TASK OBJECTIVE: Please return the entries, omitting and altering nothing.

Source texts of formatted documents:
◇ ◇ ◇ ◇

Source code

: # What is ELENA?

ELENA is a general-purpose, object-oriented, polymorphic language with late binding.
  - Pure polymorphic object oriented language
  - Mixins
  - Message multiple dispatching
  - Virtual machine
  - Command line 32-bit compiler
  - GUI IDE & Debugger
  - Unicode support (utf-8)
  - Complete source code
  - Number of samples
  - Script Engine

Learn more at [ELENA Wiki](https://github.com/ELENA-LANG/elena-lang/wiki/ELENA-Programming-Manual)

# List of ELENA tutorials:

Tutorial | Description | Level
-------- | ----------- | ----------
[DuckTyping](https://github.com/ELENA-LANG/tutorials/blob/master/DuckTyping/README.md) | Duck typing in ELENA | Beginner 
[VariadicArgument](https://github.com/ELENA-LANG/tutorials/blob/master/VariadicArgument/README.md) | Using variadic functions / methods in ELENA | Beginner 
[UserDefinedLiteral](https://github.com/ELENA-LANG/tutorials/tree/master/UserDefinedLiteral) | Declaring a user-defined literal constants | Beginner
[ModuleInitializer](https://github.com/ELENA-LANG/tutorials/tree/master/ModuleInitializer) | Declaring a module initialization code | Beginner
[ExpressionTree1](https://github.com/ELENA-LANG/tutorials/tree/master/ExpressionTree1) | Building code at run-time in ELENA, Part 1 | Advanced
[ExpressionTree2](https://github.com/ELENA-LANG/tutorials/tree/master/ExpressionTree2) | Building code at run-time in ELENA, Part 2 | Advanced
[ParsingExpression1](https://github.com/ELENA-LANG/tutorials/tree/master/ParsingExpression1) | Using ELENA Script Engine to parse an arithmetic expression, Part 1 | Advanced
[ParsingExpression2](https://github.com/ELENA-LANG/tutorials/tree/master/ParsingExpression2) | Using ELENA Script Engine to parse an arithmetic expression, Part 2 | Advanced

◇ ◇ ◇ ◇

PROBLEM SOLUTION:
Source code

: # What is ELENA?

ELENA is a general-purpose, object-oriented, polymorphic language with late binding.
  - Pure polymorphic object oriented language
  - Mixins
  - Message multiple dispatching
  - Virtual machine
  - Command line 32-bit compiler
  - GUI IDE & Debugger
  - Unicode support (utf-8)
  - Complete source code
  - Number of samples
  - Script Engine

Learn more at [ELENA Wiki](https://github.com/ELENA-LANG/elena-lang/wiki/ELENA-Programming-Manual)

# List of ELENA tutorials:

Tutorial | Description | Level
-------- | ----------- | ----------
[DuckTyping](https://github.com/ELENA-LANG/tutorials/blob/master/DuckTyping/README.md) | Duck typing in ELENA | Beginner 
[VariadicArgument](https://github.com/ELENA-LANG/tutorials/blob/master/VariadicArgument/README.md) | Using variadic functions / methods in ELENA | Beginner 
[UserDefinedLiteral](https://github.com/ELENA-LANG/tutorials/tree/master/UserDefinedLiteral) | Declaring a user-defined literal constants | Beginner
[ModuleInitializer](https://github.com/ELENA-LANG/tutorials/tree/master/ModuleInitializer) | Declaring a module initialization code | Beginner
[ExpressionTree1](https://github.com/ELENA-LANG/tutorials/tree/master/ExpressionTree1) | Building code at run-time in ELENA, Part 1 | Advanced
[ExpressionTree2](https://github.com/ELENA-LANG/tutorials/tree/master/ExpressionTree2) | Building code at run-time in ELENA, Part 2 | Advanced
[ParsingExpression1](https://github.com/ELENA-LANG/tutorials/tree/master/ParsingExpression1) | Using ELENA Script Engine to parse an arithmetic expression, Part 1 | Advanced
[ParsingExpression2](https://github.com/ELENA-LANG/tutorials/tree/master/ParsingExpression2) | Using ELENA Script Engine to parse an arithmetic expression, Part 2 | Advanced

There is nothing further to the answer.